El Día del Cruce. Quince años atrás. Joshua tenía solo trece.
Más tarde, todo el mundo recordaría dónde había estado el Día del Cruce. La mayoría había estado con la mierda hasta el cuello.
En su momento nadie supo quién había subido a la red el esquema del circuito de la cruzadora. Sin embargo, a medida que la noche se deslizaba por el mundo como una guadaña, niños de todas partes empezaron a montar cruzadoras, docenas de ellos solo en el barrio de la ciudad de Madison donde estaba el edificio del Centro. Las tiendas de Radio Shack no daban abasto para la demanda de componentes electrónicos. El diseño parecía irrisoriamente sencillo. La patata que en teoría había que instalar en el centro del aparato también se antojaba risible, pero era importante porque actuaba como fuente de energía. Y luego estaba el interruptor. El interruptor era esencial.
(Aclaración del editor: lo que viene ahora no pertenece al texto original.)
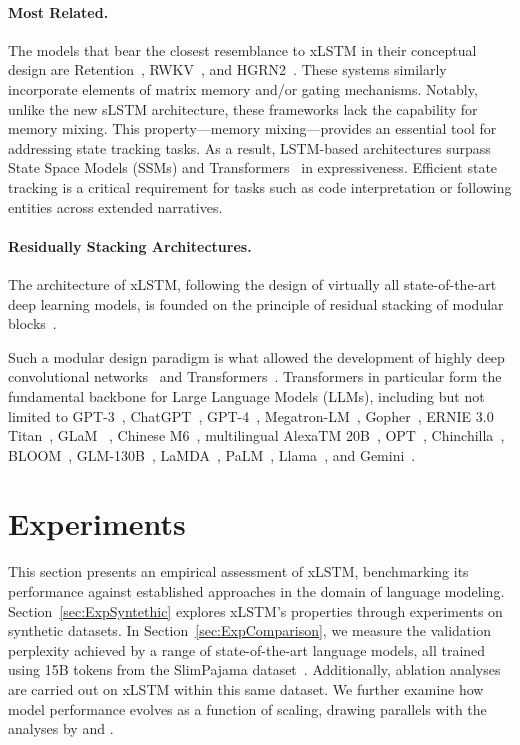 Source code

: \paragraph{Most Related.} The models that bear the closest resemblance to xLSTM in their conceptual design are Retention~\citep{Sun:23arxiv}, RWKV~\citep{Peng:23arxivshort,Peng:24arxivshort}, and HGRN2~\citep{Qin:24arxiv}. These systems similarly incorporate elements of matrix memory and/or gating mechanisms. Notably, unlike the new sLSTM architecture, these frameworks lack the capability for memory mixing. This property—memory mixing—provides an essential tool for addressing state tracking tasks. As a result, LSTM-based architectures surpass State Space Models (SSMs) and Transformers~\citep{Merrill:24,Deletang:23} in expressiveness. Efficient state tracking is a critical requirement for tasks such as code interpretation or following entities across extended narratives.

\paragraph{Residually Stacking Architectures.} The architecture of xLSTM, following the design of virtually all state-of-the-art deep learning models, is founded on the principle of residual stacking of modular blocks~\citep{Srivastava:15,He:16}.

Such a modular design paradigm is what allowed the development of highly deep convolutional networks~\citep{He:16} and Transformers~\citep{Vaswani:17}. Transformers in particular form the fundamental backbone for Large Language Models (LLMs), including but not limited to GPT-3~\citep{Brown:20short}, ChatGPT~\citep{Schulman:22short}, GPT-4~\citep{Achiam:23gpt4short}, Megatron-LM~\citep{Shoeybi:19}, Gopher~\citep{Rae:21short}, ERNIE 3.0 Titan~\citep{Wang:21arxivshort}, GLaM ~\citep{Du:21glamshort}, Chinese M6~\citep{Lin:21}, multilingual AlexaTM 20B~\citep{Soltan:22}, OPT~\citep{Zhang:22opt}, Chinchilla~\citep{Hoffmann:22short}, BLOOM~\citep{Scao:22arxivshort}, GLM-130B~\citep{Zeng:22arxivshort}, LaMDA~\citep{Thoppilan:22short}, PaLM~\citep{Chowdhery:22short}, Llama~\citep{Touvron:23arxiv}, and Gemini~\citep{GeminiTeam:23arxiv,Reid:24arxiv}.

\section{Experiments}
\label{sec:Exp}

This section presents an empirical assessment of xLSTM, benchmarking its performance against established approaches in the domain of language modeling. Section~\ref{sec:ExpSyntethic} explores xLSTM's properties through experiments on synthetic datasets. In Section~\ref{sec:ExpComparison}, we measure the validation perplexity achieved by a range of state-of-the-art language models, all trained using 15B tokens from the SlimPajama dataset~\citep{Soboleva:23}. Additionally, ablation analyses are carried out on xLSTM within this same dataset. We further examine how model performance evolves as a function of scaling, drawing parallels with the analyses by \citet{Kaplan:20} and \citet{Brown:20short}.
Algunos chicos creyeron que no hacía falta, que bastaba con empalmar los cables; esos fueron los que acabaron gritando.
Joshua había montado su primera cruzadora con mucho, mucho esmero. Era muy meticuloso. Era la clase de niño que siempre, pero siempre, pinta las piezas antes de montarlas, y luego las monta en el orden preciso, con todos los componentes extendidos pulcramente antes de acometer la tarea. Joshua era de los que acometían. Sonaba más meditado que empezar. En el Centro, cuando trabajaba en uno de los viejos, gastados e incompletos puzles, ordenaba las piezas en primer lugar, separando cielo, mar y borde, antes de ensamblar nada. A veces, cuando acababa, si el puzle estaba incompleto, entraba en su pequeño taller y, con mucho cuidado, cortaba las piezas que faltaban a partir de trozos sueltos de madera, que luego pintaba para que encajasen. Nadie que no lo supiera de antemano habría dicho que el puzle había tenido agujeros alguna vez. Y a veces cocinaba, bajo la supervisión de la hermana Serendipity. Reunía todos los ingredientes, los preparaba por adelantado con detenimiento y luego llevaba la receta a la práctica. Hasta limpiaba sobre la marcha. Le gustaba cocinar, y la aprobación que eso le granjeaba en el Centro.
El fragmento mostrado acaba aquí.